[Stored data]
━━━━━━━━━━━━━━━━
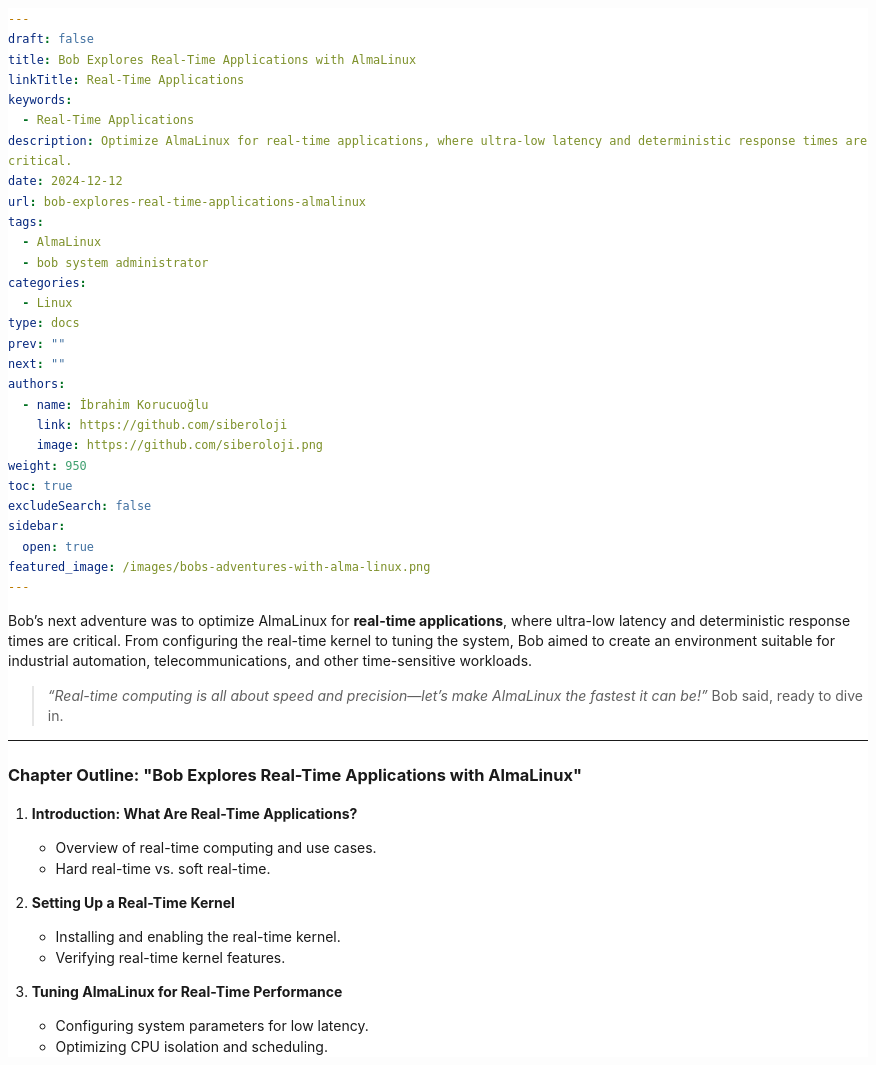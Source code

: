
 ```yaml
---
draft: false
title: Bob Explores Real-Time Applications with AlmaLinux
linkTitle: Real-Time Applications
keywords:
  - Real-Time Applications
description: Optimize AlmaLinux for real-time applications, where ultra-low latency and deterministic response times are critical.
date: 2024-12-12
url: bob-explores-real-time-applications-almalinux
tags:
  - AlmaLinux
  - bob system administrator
categories:
  - Linux
type: docs
prev: ""
next: ""
authors:
  - name: İbrahim Korucuoğlu
    link: https://github.com/siberoloji
    image: https://github.com/siberoloji.png
weight: 950
toc: true
excludeSearch: false
sidebar:
  open: true
featured_image: /images/bobs-adventures-with-alma-linux.png
---
```

Bob’s next adventure was to optimize AlmaLinux for **real-time applications**, where ultra-low latency and deterministic response times are critical. From configuring the real-time kernel to tuning the system, Bob aimed to create an environment suitable for industrial automation, telecommunications, and other time-sensitive workloads.

> *“Real-time computing is all about speed and precision—let’s make AlmaLinux the fastest it can be!”* Bob said, ready to dive in.

---

### **Chapter Outline: "Bob Explores Real-Time Applications with AlmaLinux"**

1. **Introduction: What Are Real-Time Applications?**
   - Overview of real-time computing and use cases.
   - Hard real-time vs. soft real-time.

2. **Setting Up a Real-Time Kernel**
   - Installing and enabling the real-time kernel.
   - Verifying real-time kernel features.

3. **Tuning AlmaLinux for Real-Time Performance**
   - Configuring system parameters for low latency.
   - Optimizing CPU isolation and scheduling.
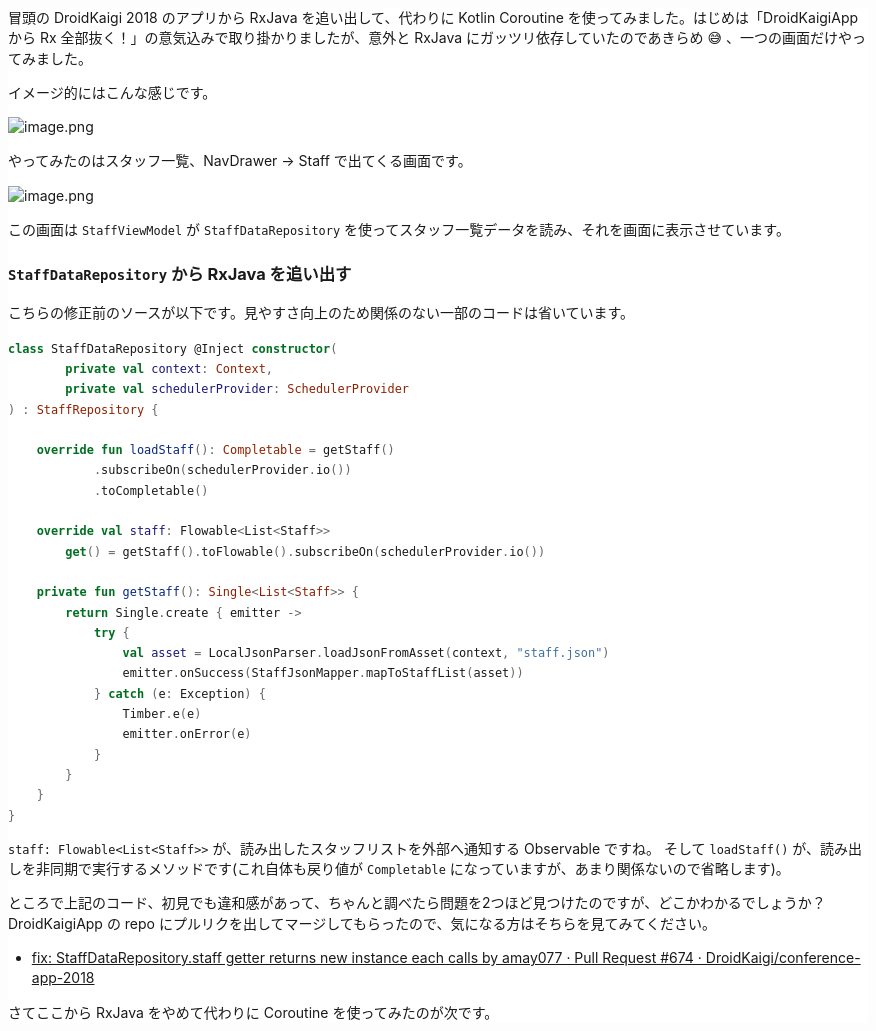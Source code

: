 冒頭の DroidKaigi 2018 のアプリから RxJava を追い出して、代わりに Kotlin Coroutine を使ってみました。はじめは「DroidKaigiApp から Rx 全部抜く！」の意気込みで取り掛かりましたが、意外と RxJava にガッツリ依存していたのであきらめ :sweat_smile: 、一つの画面だけやってみました。

イメージ的にはこんな感じです。

![image.png](https://qiita-image-store.s3.amazonaws.com/0/8227/b3c7c75d-582b-55a7-696a-88be6a689dce.png)

やってみたのはスタッフ一覧、NavDrawer → Staff で出てくる画面です。

![image.png](https://qiita-image-store.s3.amazonaws.com/0/8227/93a89096-60bd-7746-e169-7fbc613e2a77.png)

この画面は ``StaffViewModel`` が ``StaffDataRepository`` を使ってスタッフ一覧データを読み、それを画面に表示させています。

### ``StaffDataRepository`` から RxJava を追い出す

こちらの修正前のソースが以下です。見やすさ向上のため関係のない一部のコードは省いています。

```kotlin
class StaffDataRepository @Inject constructor(
        private val context: Context,
        private val schedulerProvider: SchedulerProvider
) : StaffRepository {
    
    override fun loadStaff(): Completable = getStaff()
            .subscribeOn(schedulerProvider.io())
            .toCompletable()

    override val staff: Flowable<List<Staff>>
        get() = getStaff().toFlowable().subscribeOn(schedulerProvider.io())

    private fun getStaff(): Single<List<Staff>> {
        return Single.create { emitter ->
            try {
                val asset = LocalJsonParser.loadJsonFromAsset(context, "staff.json")
                emitter.onSuccess(StaffJsonMapper.mapToStaffList(asset))
            } catch (e: Exception) {
                Timber.e(e)
                emitter.onError(e)
            }
        }
    }
}
```

``staff: Flowable<List<Staff>>`` が、読み出したスタッフリストを外部へ通知する Observable ですね。
そして ``loadStaff()`` が、読み出しを非同期で実行するメソッドです(これ自体も戻り値が ``Completable`` になっていますが、あまり関係ないので省略します)。

ところで上記のコード、初見でも違和感があって、ちゃんと調べたら問題を2つほど見つけたのですが、どこかわかるでしょうか？ DroidKaigiApp の repo にプルリクを出してマージしてもらったので、気になる方はそちらを見てみてください。

* [fix: StaffDataRepository.staff getter returns new instance each calls by amay077 · Pull Request #674 · DroidKaigi/conference-app-2018](https://github.com/DroidKaigi/conference-app-2018/pull/674)

さてここから RxJava をやめて代わりに Coroutine を使ってみたのが次です。
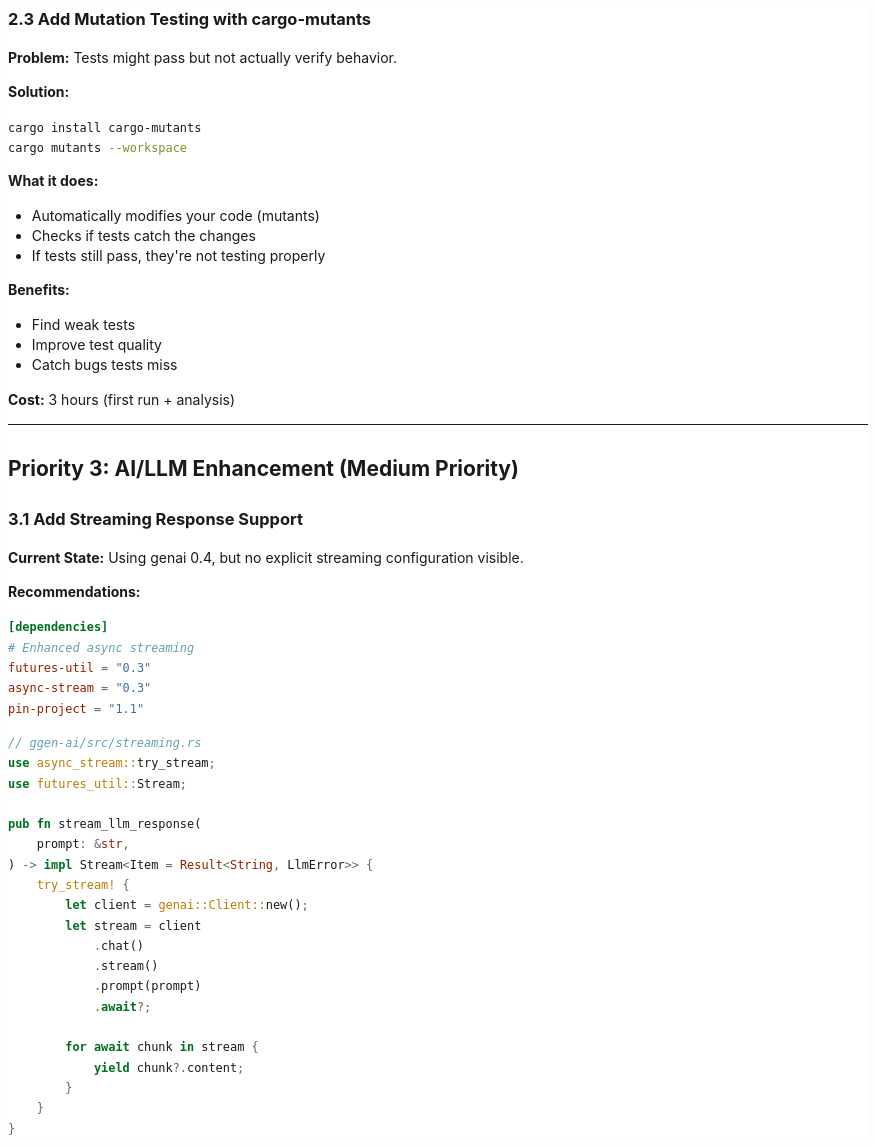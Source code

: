 ### 2.3 Add Mutation Testing with cargo-mutants

**Problem:** Tests might pass but not actually verify behavior.

**Solution:**
```bash
cargo install cargo-mutants
cargo mutants --workspace
```

**What it does:**
- Automatically modifies your code (mutants)
- Checks if tests catch the changes
- If tests still pass, they're not testing properly

**Benefits:**
- Find weak tests
- Improve test quality
- Catch bugs tests miss

**Cost:** 3 hours (first run + analysis)

---

## Priority 3: AI/LLM Enhancement (Medium Priority)

### 3.1 Add Streaming Response Support

**Current State:** Using genai 0.4, but no explicit streaming configuration visible.

**Recommendations:**

```toml
[dependencies]
# Enhanced async streaming
futures-util = "0.3"
async-stream = "0.3"
pin-project = "1.1"
```

```rust
// ggen-ai/src/streaming.rs
use async_stream::try_stream;
use futures_util::Stream;

pub fn stream_llm_response(
    prompt: &str,
) -> impl Stream<Item = Result<String, LlmError>> {
    try_stream! {
        let client = genai::Client::new();
        let stream = client
            .chat()
            .stream()
            .prompt(prompt)
            .await?;

        for await chunk in stream {
            yield chunk?.content;
        }
    }
}
```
━━━━━━━━━━━━━━━━
Instructions to follow | Give back an exact repeat of the lines from the top of the data through the line that holds "やってみたのはスタッフ一覧、NavDrawer → Staff で出てくる画面です。", both included, and omit pictures.

Written response |
Source code

:
 ```yaml
---
draft: false
title: Bob Explores Real-Time Applications with AlmaLinux
linkTitle: Real-Time Applications
keywords:
  - Real-Time Applications
description: Optimize AlmaLinux for real-time applications, where ultra-low latency and deterministic response times are critical.
date: 2024-12-12
url: bob-explores-real-time-applications-almalinux
tags:
  - AlmaLinux
  - bob system administrator
categories:
  - Linux
type: docs
prev: ""
next: ""
authors:
  - name: İbrahim Korucuoğlu
    link: https://github.com/siberoloji
    image: https://github.com/siberoloji.png
weight: 950
toc: true
excludeSearch: false
sidebar:
  open: true
featured_image: /images/bobs-adventures-with-alma-linux.png
---
```

Bob’s next adventure was to optimize AlmaLinux for **real-time applications**, where ultra-low latency and deterministic response times are critical. From configuring the real-time kernel to tuning the system, Bob aimed to create an environment suitable for industrial automation, telecommunications, and other time-sensitive workloads.

> *“Real-time computing is all about speed and precision—let’s make AlmaLinux the fastest it can be!”* Bob said, ready to dive in.

---

### **Chapter Outline: "Bob Explores Real-Time Applications with AlmaLinux"**

1. **Introduction: What Are Real-Time Applications?**
   - Overview of real-time computing and use cases.
   - Hard real-time vs. soft real-time.

2. **Setting Up a Real-Time Kernel**
   - Installing and enabling the real-time kernel.
   - Verifying real-time kernel features.

3. **Tuning AlmaLinux for Real-Time Performance**
   - Configuring system parameters for low latency.
   - Optimizing CPU isolation and scheduling.
Source code

: 冒頭の DroidKaigi 2018 のアプリから RxJava を追い出して、代わりに Kotlin Coroutine を使ってみました。はじめは「DroidKaigiApp から Rx 全部抜く！」の意気込みで取り掛かりましたが、意外と RxJava にガッツリ依存していたのであきらめ :sweat_smile: 、一つの画面だけやってみました。

イメージ的にはこんな感じです。

![image.png](https://qiita-image-store.s3.amazonaws.com/0/8227/b3c7c75d-582b-55a7-696a-88be6a689dce.png)

やってみたのはスタッフ一覧、NavDrawer → Staff で出てくる画面です。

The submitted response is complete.